Sonntag, 16. April 2023

Der Baum fiel leise: Nachruf auf Meir Schalew sel. And.

 

                                        Meir Schalew (Foto: Uwe Zucchi/picture alliance/dpa)


Ein Baum

"Wenn ich Meir Schalew mit etwas aus der Natur vergleichen kann, dann ist es der Baum", so sagte der Schriftsteller Etgar Keret auf Meir Schalews Beerdigung. Und fuhr fort: "wie ein Baum, war er tief verwurzelt im Lande Israels, in der jüdischen Geschichte und Kultur, in der Bibel, die er so liebte und die er in seinen Büchern verarbeitete - und in der Landwirtschaft Galiläas, die er liebte und lebte."
"Und wie ein Baum konnte ich in seinem Schatten Halt finden, wie ein Baum gedeihten wunderschöne (literarische) Früchte, und wie ein Baum war er standhaft gegen den Wind flüchtiger Trends und Ideen."

Pioniergeist

Meir Schalew wurde 1948 geboren, im selben Jahr wie der Staat Israel. In den letzten Monaten fand er die politische Situation sehr besorgniserregend und drückte die Hoffnung aus, dass der von ihm so geliebte Staat hoffentlich nicht mit ihm sterbe...

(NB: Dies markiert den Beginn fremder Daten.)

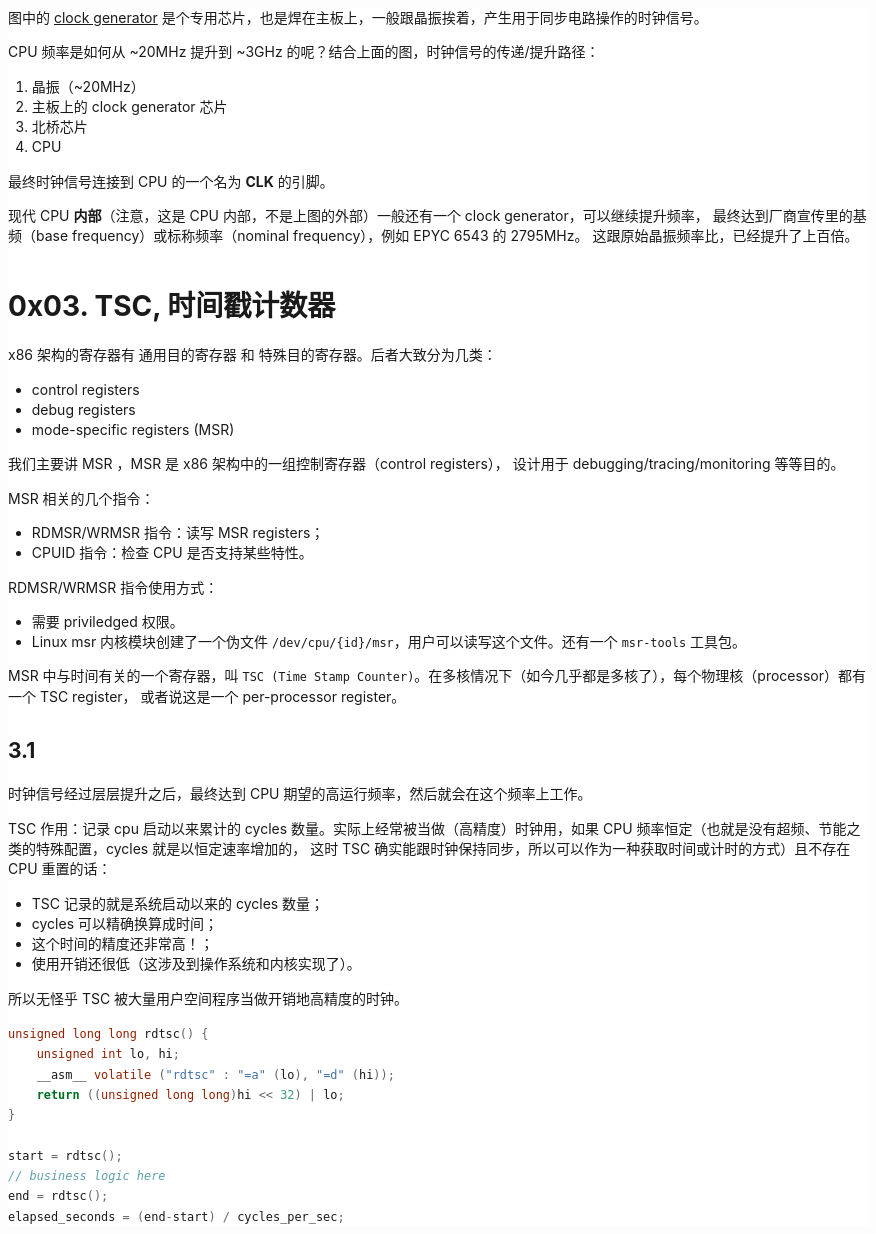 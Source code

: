 图中的 [clock generator](https://en.wikipedia.org/wiki/Clock_generator) 是个专用芯片，也是焊在主板上，一般跟晶振挨着，产生用于同步电路操作的时钟信号。

CPU 频率是如何从 ~20MHz 提升到 ~3GHz 的呢？结合上面的图，时钟信号的传递/提升路径：

1. 晶振（~20MHz）
2. 主板上的 clock generator 芯片
3. 北桥芯片
4. CPU

最终时钟信号连接到 CPU 的一个名为 **CLK** 的引脚。

现代 CPU **内部**（注意，这是 CPU 内部，不是上图的外部）一般还有一个 clock generator，可以继续提升频率， 最终达到厂商宣传里的基频（base frequency）或标称频率（nominal frequency），例如 EPYC 6543 的 2795MHz。 这跟原始晶振频率比，已经提升了上百倍。

# 0x03. TSC, 时间戳计数器 

x86 架构的寄存器有 通用目的寄存器 和 特殊目的寄存器。后者大致分为几类：
- control registers
- debug registers
- mode-specific registers (MSR)

我们主要讲 MSR ，MSR 是 x86 架构中的一组控制寄存器（control registers）， 设计用于 debugging/tracing/monitoring 等等目的。

MSR 相关的几个指令：
- RDMSR/WRMSR 指令：读写 MSR registers；
- CPUID 指令：检查 CPU 是否支持某些特性。

RDMSR/WRMSR 指令使用方式：
- 需要 priviledged 权限。
- Linux msr 内核模块创建了一个伪文件 `/dev/cpu/{id}/msr`，用户可以读写这个文件。还有一个 `msr-tools` 工具包。

MSR 中与时间有关的一个寄存器，叫 `TSC (Time Stamp Counter)`。在多核情况下（如今几乎都是多核了），每个物理核（processor）都有一个 TSC register， 或者说这是一个 per-processor register。

## 3.1 

时钟信号经过层层提升之后，最终达到 CPU 期望的高运行频率，然后就会在这个频率上工作。

TSC 作用：记录 cpu 启动以来累计的 cycles 数量。实际上经常被当做（高精度）时钟用，如果 CPU 频率恒定（也就是没有超频、节能之类的特殊配置，cycles 就是以恒定速率增加的， 这时 TSC 确实能跟时钟保持同步，所以可以作为一种获取时间或计时的方式）且不存在 CPU 重置的话：

- TSC 记录的就是系统启动以来的 cycles 数量；
- cycles 可以精确换算成时间；
- 这个时间的精度还非常高！；
- 使用开销还很低（这涉及到操作系统和内核实现了）。

所以无怪乎 TSC 被大量用户空间程序当做开销地高精度的时钟。

```c
unsigned long long rdtsc() {
    unsigned int lo, hi;
    __asm__ volatile ("rdtsc" : "=a" (lo), "=d" (hi));
    return ((unsigned long long)hi << 32) | lo;
}

start = rdtsc();
// business logic here
end = rdtsc();
elapsed_seconds = (end-start) / cycles_per_sec;
```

Geboren wurde er im fast schon mythischen Landwirtschafts-Moschaw Nahalal, wuchs aber in Jerusalem auf (hier und hier etwas zu dieser wunderschönen, biblischen Stadt), über die er einst sagte: in meiner Kindheit gab es in jeder Nachbarschaft Jerusalems einen Verrückten. Heute gibt es sehr viele Meschuggene in Jerusalems, und wenn man Glück hat, gibt es in der Nachbarschaft einen Normalen...

Im Sechs-Tage-Krieg (1967) wurde Schalew, der in der Golani-Kampfeinheit diente, schwer verletzt. Seine körperlichen Wunden heilten...

Wie ein paar Tage...

Das ist der Titel des im deutschen unter "Judiths Liebe" veröffentlichten Roman, der die biblische Geschichte von Jakob und Rachel einen modernen Blickwinkel gibt.

Der Titel ist von der Bibel übernommen, es war dies das Bibelzitat, das Schalew mehr als alle anderen liebte, "ein Roman in 11 Wörtern" (im Hebräischen Original) nannte er es, bei der jeder Mann wünschte, er hätte es gesagt, jede Frau wünschte, sie hätte es gehört und jeder Literaturleser wünschte, er hätte es geschrieben:


So arbeitete Jakob sieben Jahre lang,
um Rahel heiraten zu können.
Er liebte Rahel so sehr,
dass ihm die Jahre vorkamen wie ein paar Tage. (1. Buch Moses, 29/20) 

Insgesamt schrieb Schalew, der erst mit 40 Jahren sein erstes Buch veröffentlichte, 9 Romane für Erwachsene und 14 Kinderbücher. Kinder waren sein Lieblingspublikum, denn sie hören nur zu, wenn es spannend ist, und geben einem ehrliche Kritik, so Schalew.


Papa nervt (und arbeitet im Garten)

So ist es nicht verwunderlich, dass eines seiner bekanntesten Kinderbücher "Papa nervt" (Abba ose Buschot, also Papa benimmt sich peinlich im Original) heisst. Ausser witzige Geschichten für Kinder und Erwachsene war eine seiner grossen Leidenschaften die Flora und Fauna Israels, insbesondere in der Landwirtschaftssiedlung Alonei Abba im Norden Israels, wo er in den letzten Jahren seines Lebens lebte, sich an seinen Garten ergiebte und ausser Pflanzen auch Insekten, Vögel und wilde Tiere beobachte...

Die letzte Kolumne

Aber nicht nur Bücher schrieb Meir Schalew - mehr als 30 Jahre lang schrieb er eine wöchentliche Kolumne in der Tageszeitung Jedioth Achronot. Dort äusserte er sich (im Gegensatz zu seinen Büchern) auch politisch, bissig und mit sehr viel Humor. Zusätzlich veröffentlichte er die Namen der israelischen Medaillengewinner der Physik- und Mathematikolympiaden für Gymnasiasten, die - im Gegensatz zu den Sportlern - von allen Personen des öffentlichen Lebens meist ignoriert wurden, von einem Anruf des Premierministers oder Staatspräsidenten ganz zu schweigen.

Eine Woche nach seinem Tod veröffentlichte Jedioth die folgende Kolumne:





Dem kann man nichts mehr hinzufügen.